======== Dataset excerpts

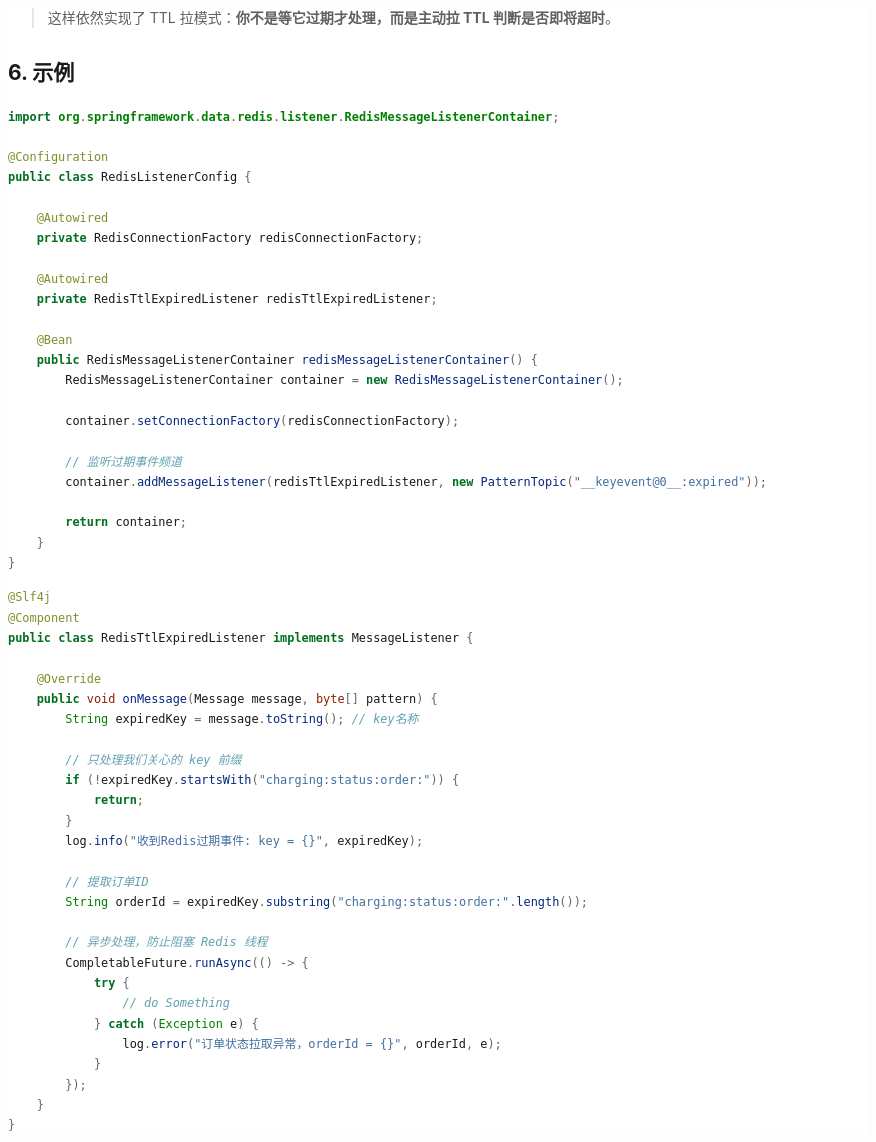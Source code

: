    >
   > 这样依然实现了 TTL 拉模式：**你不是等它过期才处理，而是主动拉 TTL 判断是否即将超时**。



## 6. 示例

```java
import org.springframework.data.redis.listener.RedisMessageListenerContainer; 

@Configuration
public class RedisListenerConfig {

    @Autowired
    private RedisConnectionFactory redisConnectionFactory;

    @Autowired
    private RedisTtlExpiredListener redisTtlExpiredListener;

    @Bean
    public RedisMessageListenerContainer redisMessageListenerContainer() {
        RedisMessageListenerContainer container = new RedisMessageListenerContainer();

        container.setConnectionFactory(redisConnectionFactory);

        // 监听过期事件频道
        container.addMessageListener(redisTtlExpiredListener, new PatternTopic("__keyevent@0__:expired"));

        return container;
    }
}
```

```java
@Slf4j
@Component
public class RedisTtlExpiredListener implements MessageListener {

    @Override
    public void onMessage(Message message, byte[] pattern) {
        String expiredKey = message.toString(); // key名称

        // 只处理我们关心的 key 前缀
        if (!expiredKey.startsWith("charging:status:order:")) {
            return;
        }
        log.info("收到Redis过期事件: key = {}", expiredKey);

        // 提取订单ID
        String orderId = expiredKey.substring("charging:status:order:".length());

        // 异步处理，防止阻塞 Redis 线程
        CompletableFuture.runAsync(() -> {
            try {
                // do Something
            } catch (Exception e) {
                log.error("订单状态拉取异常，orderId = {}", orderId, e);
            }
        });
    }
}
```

================
======== Dataset excerpts

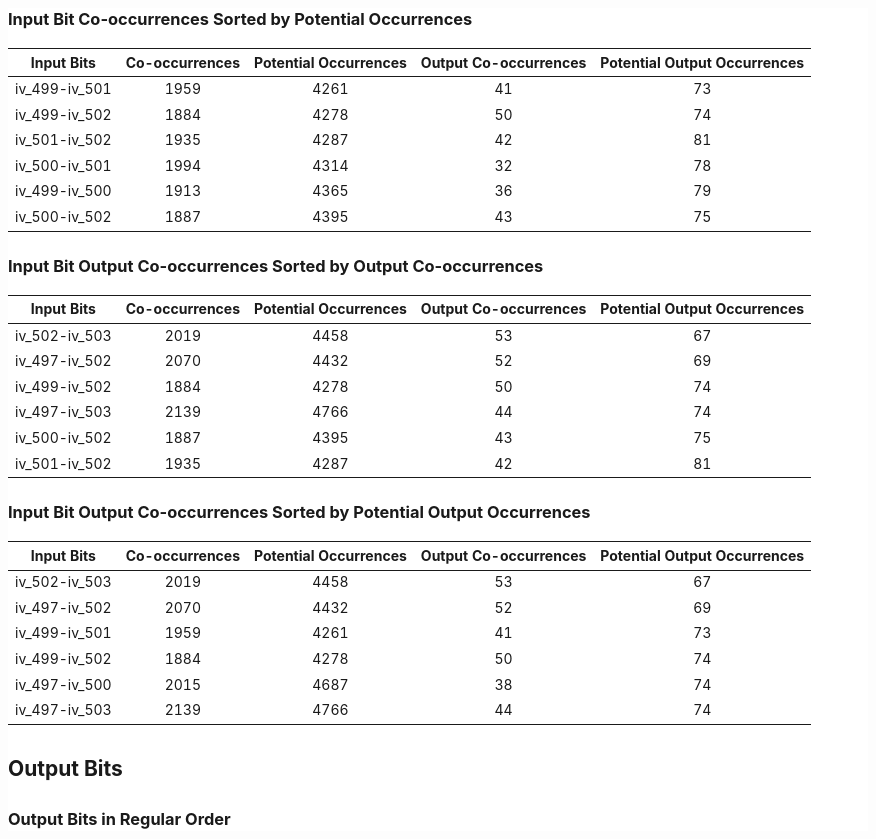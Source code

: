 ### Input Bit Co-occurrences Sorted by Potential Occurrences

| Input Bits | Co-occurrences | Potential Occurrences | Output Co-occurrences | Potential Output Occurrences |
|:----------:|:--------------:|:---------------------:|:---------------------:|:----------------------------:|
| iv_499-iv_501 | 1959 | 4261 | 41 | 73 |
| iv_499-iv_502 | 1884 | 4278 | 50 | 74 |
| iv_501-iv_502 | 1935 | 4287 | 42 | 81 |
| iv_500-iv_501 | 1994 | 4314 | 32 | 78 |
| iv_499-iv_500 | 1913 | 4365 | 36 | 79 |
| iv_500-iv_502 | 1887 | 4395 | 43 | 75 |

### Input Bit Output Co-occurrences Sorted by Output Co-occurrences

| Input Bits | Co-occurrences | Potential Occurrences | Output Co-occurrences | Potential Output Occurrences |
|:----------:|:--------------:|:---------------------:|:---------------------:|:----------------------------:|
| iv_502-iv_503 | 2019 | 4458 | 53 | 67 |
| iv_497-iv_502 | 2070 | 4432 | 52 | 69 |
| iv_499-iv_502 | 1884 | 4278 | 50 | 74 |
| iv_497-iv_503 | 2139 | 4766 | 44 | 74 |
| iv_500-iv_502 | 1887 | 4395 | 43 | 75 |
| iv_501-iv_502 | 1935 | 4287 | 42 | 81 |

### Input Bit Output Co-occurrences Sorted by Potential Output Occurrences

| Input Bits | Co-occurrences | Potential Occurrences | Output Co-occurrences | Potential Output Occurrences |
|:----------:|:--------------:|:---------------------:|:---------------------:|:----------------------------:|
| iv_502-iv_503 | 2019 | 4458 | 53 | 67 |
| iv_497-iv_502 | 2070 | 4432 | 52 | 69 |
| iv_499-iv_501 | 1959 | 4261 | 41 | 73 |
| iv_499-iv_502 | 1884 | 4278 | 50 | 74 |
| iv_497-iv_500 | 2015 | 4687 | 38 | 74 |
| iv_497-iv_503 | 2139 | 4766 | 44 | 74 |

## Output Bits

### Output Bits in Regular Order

================

Aim of the exercise - Copy whichever lines in the listing above hold "Sorted".

Answer for the task -
: ### Input Bit Co-occurrences Sorted by Potential Occurrences
### Input Bit Output Co-occurrences Sorted by Output Co-occurrences
### Input Bit Output Co-occurrences Sorted by Potential Output Occurrences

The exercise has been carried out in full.